La facciata è molto semplice, completamente intonacata, delimitata da due lesene sprovviste di basamento e culminante in una vela campanaria senza campane. Il portale d’ingresso è incastonato in una piccola edicola rinascimentale composta da due lesene su basamento, trabeazione e timpano. Il rosone, sottolineato dalla decorazione interna, è sostituito da nove semplici fori sulla muratura.
La pianta è rettangolare, orientata in direzione est-ovest con l’ingresso a est e altare a ovest. L’inversione di ingresso e altare non appartiene all’edificio originario ma è esito dei lavori di restauro succedutisi nei secoli. All’interno dell’aula gli ultimi lavori di restauro hanno portato alla luce numerosi affreschi.
La controfacciata risulta essere interamente affrescata e mostra un partito architettonico cinquecentesco con grande arco centrale, che un tempo incorniciava l’altare nella sua posizione originaria. Su tutto il perimetro dell’aula è inoltre presente una cornice interamente affrescata in corrispondenza dell’attacco della copertura, che riporta simboli di S. Paolo, di S. Giacomo Maggiore, di S. Giovanni e di S. Matteo. Sopra l’altare, sul timpano ricavato tra le falde del tetto e la fascia affrescata è presente uno stemma nobiliare, forse attribuibile alla famiglia Robbobelli.
Il campanile a pianta quadrata è integrato all’interno della chiesa, alla destra dell’altare maggiore. Strutturalmente poggia sui muri perimetrali della chiesa e su un pilastro in calcestruzzo armato a vista all’interno dell’aula.
Sull’altare maggiore una tela ed una piccola statua rappresentano Sant’Antonio abate.

Info:
Via Carpane, 59 – Loreggiola, Loreggia (PD)

Link:
https://www.beweb.chiesacattolica.it/edificidiculto/edificio/63967/Oratorio_di_Sant’Antonio_Abate_al_Carpane_Loreggiola,_Loreggia

TREBASELEGHE (Pd), fraz. Fossalta Padovana. Oratorio / Capitello di Sant’Antonio abate.
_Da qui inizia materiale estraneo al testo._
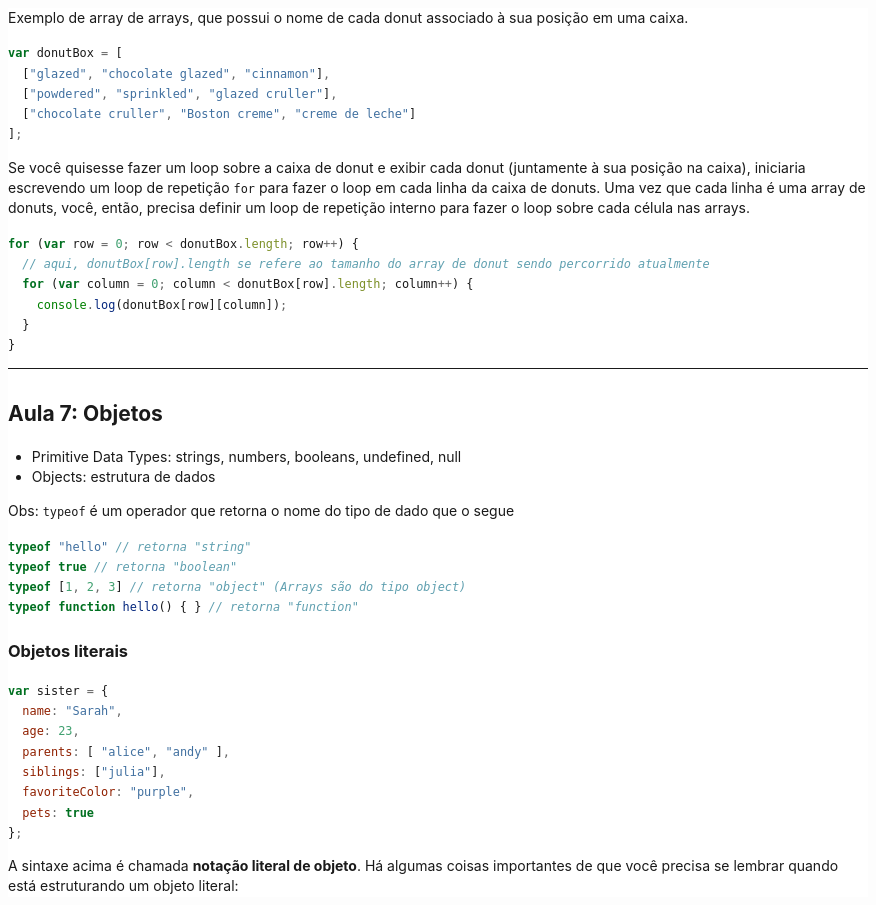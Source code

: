 Exemplo de array de arrays, que possui o nome de cada donut associado à sua posição em uma caixa.

```js
var donutBox = [
  ["glazed", "chocolate glazed", "cinnamon"],
  ["powdered", "sprinkled", "glazed cruller"],
  ["chocolate cruller", "Boston creme", "creme de leche"]
];
```

Se você quisesse fazer um loop sobre a caixa de donut e exibir cada donut (juntamente à sua posição na caixa), iniciaria escrevendo um loop de repetição `for` para fazer o loop em cada linha da caixa de donuts. Uma vez que cada linha é uma array de donuts, você, então, precisa definir um loop de repetição interno para fazer o loop sobre cada célula nas arrays.

```js
for (var row = 0; row < donutBox.length; row++) {
  // aqui, donutBox[row].length se refere ao tamanho do array de donut sendo percorrido atualmente
  for (var column = 0; column < donutBox[row].length; column++) {
    console.log(donutBox[row][column]);
  }
}
```

***

## Aula 7: Objetos

* Primitive Data Types: strings, numbers, booleans, undefined, null
* Objects: estrutura de dados

Obs: `typeof` é um operador que retorna o nome do tipo de dado que o segue

```js
typeof "hello" // retorna "string"
typeof true // retorna "boolean"
typeof [1, 2, 3] // retorna "object" (Arrays são do tipo object)
typeof function hello() { } // retorna "function"
```

### Objetos literais

```js
var sister = {
  name: "Sarah", 
  age: 23,
  parents: [ "alice", "andy" ],
  siblings: ["julia"],
  favoriteColor: "purple",
  pets: true
};
```

A sintaxe acima é chamada **notação literal de objeto**. Há algumas coisas importantes de que você precisa se lembrar quando está estruturando um objeto literal:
L’oratorio di Sant’Antonio abate è un luogo di culto di Fossalta, situato in via Bigolo, lungo la strada che da Fossalta conduce a Trebaseleghe.
https://goo.gl/maps/es5HrtjuShK592bm9

Si presume sia la più antica costruzione presente a Fossalta. Lo storico C. Agnoletti in “Treviso e le sue pievi” ricorda questo Oratorio / Capitello dicendo che vi si celebrava già prima del Concilio di Trento.
Notizie del suo restauro si hanno nel 1855, anno in cui Giacomo Candian fabbricò l’atrio ben adattandolo alla precedente costruzione così da ottenere un tempietto dalla struttura sobria ed armoniosa ispirata ai canoni dell’arte neoclassica.
Importanti lavori di restauro della facciata furono eseguiti nel 1995 con l’intervento della Soprintendenza e con il risultato di portare alla luce degli affreschi che anticamente ornavano la facciata.
Il dipinto posto sull’altare, un trittico ad affresco con la rappresentazione di sant’Antonio abate al centro, san Rocco a destra e san Giacomo Maggiore a sinistra, denuncia un grave stato di alterazione della primitiva superficie pittorica dovuta anche a maldestre ridipinture.

 

Bibliografia:
– Alberto Fortuni, Annotazioni storiche sulla parrocchiadi Fossalta (PD), Villa del Conte, Edizioni Bertato, 2004.
– Alberto Fortuni, Capitelli e tradizioni popolari nel territorio di Fossalta, Villa del Conte, Edizioni Bertato, 1999.